◆ WHAT IS EXPECTED ◆
Leaving out all pictures, transcribe the lines below exactly, from the first through the line containing "下没有问题，但是在 **分布式环境** 下就不行了。".

((

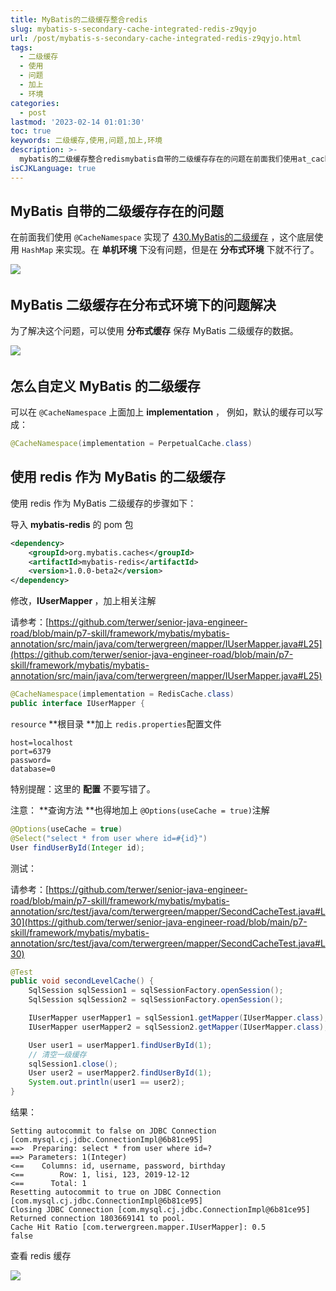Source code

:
 ```yaml
---
title: MyBatis的二级缓存整合redis
slug: mybatis-s-secondary-cache-integrated-redis-z9qyjo
url: /post/mybatis-s-secondary-cache-integrated-redis-z9qyjo.html
tags:
  - 二级缓存
  - 使用
  - 问题
  - 加上
  - 环境
categories:
  - post
lastmod: '2023-02-14 01:01:30'
toc: true
keywords: 二级缓存,使用,问题,加上,环境
description: >-
  mybatis的二级缓存整合redismybatis自带的二级缓存存在的问题在前面我们使用at_cachenamespace​实现了mybatis的二级缓存这个底层使用hashmap​来实现。在单机环境下没有问题但是在分布式环境下就不行了。​​mybatis二级缓存在分布式环境下的问题解决为了解决这个问题可以使用分布式缓存保存mybatis二级缓存的数据。​​怎么自定义mybatis的二级缓存可以在at_cachenamespace​上面加上implementation例如默认的缓存可以写成_at_cac
isCJKLanguage: true
---
```




## MyBatis 自带的二级缓存存在的问题

在前面我们使用 `@CacheNamespace`​ 实现了 [430.MyBatis的二级缓存](siyuan://blocks/20220924223854-qygzxps) ，这个底层使用 `HashMap`​ 来实现。在 **单机环境** 下没有问题，但是在 **分布式环境** 下就不行了。

​![](https://img1.terwer.space/api/public/202302132141223.png)​

## MyBatis 二级缓存在分布式环境下的问题解决

为了解决这个问题，可以使用 **分布式缓存** 保存 MyBatis 二级缓存的数据。

​![](https://img1.terwer.space/api/public/202302132144797.png)​

## 怎么自定义 MyBatis 的二级缓存

可以在 `@CacheNamespace`​ 上面加上 **implementation** ， 例如，默认的缓存可以写成：

```java
@CacheNamespace(implementation = PerpetualCache.class)
```

## 使用 redis 作为 MyBatis 的二级缓存

使用 redis 作为 MyBatis 二级缓存的步骤如下：

导入 **mybatis-redis** 的 pom 包

```xml
<dependency>
    <groupId>org.mybatis.caches</groupId>
    <artifactId>mybatis-redis</artifactId>
    <version>1.0.0-beta2</version>
</dependency>
```

修改，**IUserMapper ​**，加上相关注解

请参考：[https://github.com/terwer/senior-java-engineer-road/blob/main/p7-skill/framework/mybatis/mybatis-annotation/src/main/java/com/terwergreen/mapper/IUserMapper.java#L25](https://github.com/terwer/senior-java-engineer-road/blob/main/p7-skill/framework/mybatis/mybatis-annotation/src/main/java/com/terwergreen/mapper/IUserMapper.java#L25)

```java
@CacheNamespace(implementation = RedisCache.class)
public interface IUserMapper {
```

​`resource`​ **根目录 ​**加上 `redis.properties`​ 配置文件

```properties
host=localhost
port=6379
password=
database=0
```

特别提醒：这里的 **配置** 不要写错了。

注意： **查询方法 ​**也得地加上 `@Options(useCache = true)`​ 注解

```java
@Options(useCache = true)
@Select("select * from user where id=#{id}")
User findUserById(Integer id);
```

测试：

请参考：[https://github.com/terwer/senior-java-engineer-road/blob/main/p7-skill/framework/mybatis/mybatis-annotation/src/test/java/com/terwergreen/mapper/SecondCacheTest.java#L30](https://github.com/terwer/senior-java-engineer-road/blob/main/p7-skill/framework/mybatis/mybatis-annotation/src/test/java/com/terwergreen/mapper/SecondCacheTest.java#L30)

```java
@Test
public void secondLevelCache() {
    SqlSession sqlSession1 = sqlSessionFactory.openSession();
    SqlSession sqlSession2 = sqlSessionFactory.openSession();

    IUserMapper userMapper1 = sqlSession1.getMapper(IUserMapper.class);
    IUserMapper userMapper2 = sqlSession2.getMapper(IUserMapper.class);

    User user1 = userMapper1.findUserById(1);
    // 清空一级缓存
    sqlSession1.close();
    User user2 = userMapper2.findUserById(1);
    System.out.println(user1 == user2);
}
```

结果：

```plaintext
Setting autocommit to false on JDBC Connection [com.mysql.cj.jdbc.ConnectionImpl@6b81ce95]
==>  Preparing: select * from user where id=?
==> Parameters: 1(Integer)
<==    Columns: id, username, password, birthday
<==        Row: 1, lisi, 123, 2019-12-12
<==      Total: 1
Resetting autocommit to true on JDBC Connection [com.mysql.cj.jdbc.ConnectionImpl@6b81ce95]
Closing JDBC Connection [com.mysql.cj.jdbc.ConnectionImpl@6b81ce95]
Returned connection 1803669141 to pool.
Cache Hit Ratio [com.terwergreen.mapper.IUserMapper]: 0.5
false
```

查看 redis 缓存

​![](https://img1.terwer.space/api/public/202302140055475.png)​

))

◆ RESPONSE TO THIS TASK ◆
Source code

:
 ```yaml
---
title: MyBatis的二级缓存整合redis
slug: mybatis-s-secondary-cache-integrated-redis-z9qyjo
url: /post/mybatis-s-secondary-cache-integrated-redis-z9qyjo.html
tags:
  - 二级缓存
  - 使用
  - 问题
  - 加上
  - 环境
categories:
  - post
lastmod: '2023-02-14 01:01:30'
toc: true
keywords: 二级缓存,使用,问题,加上,环境
description: >-
  mybatis的二级缓存整合redismybatis自带的二级缓存存在的问题在前面我们使用at_cachenamespace​实现了mybatis的二级缓存这个底层使用hashmap​来实现。在单机环境下没有问题但是在分布式环境下就不行了。​​mybatis二级缓存在分布式环境下的问题解决为了解决这个问题可以使用分布式缓存保存mybatis二级缓存的数据。​​怎么自定义mybatis的二级缓存可以在at_cachenamespace​上面加上implementation例如默认的缓存可以写成_at_cac
isCJKLanguage: true
---
```




## MyBatis 自带的二级缓存存在的问题

在前面我们使用 `@CacheNamespace`​ 实现了 [430.MyBatis的二级缓存](siyuan://blocks/20220924223854-qygzxps) ，这个底层使用 `HashMap`​ 来实现。在 **单机环境** 下没有问题，但是在 **分布式环境** 下就不行了。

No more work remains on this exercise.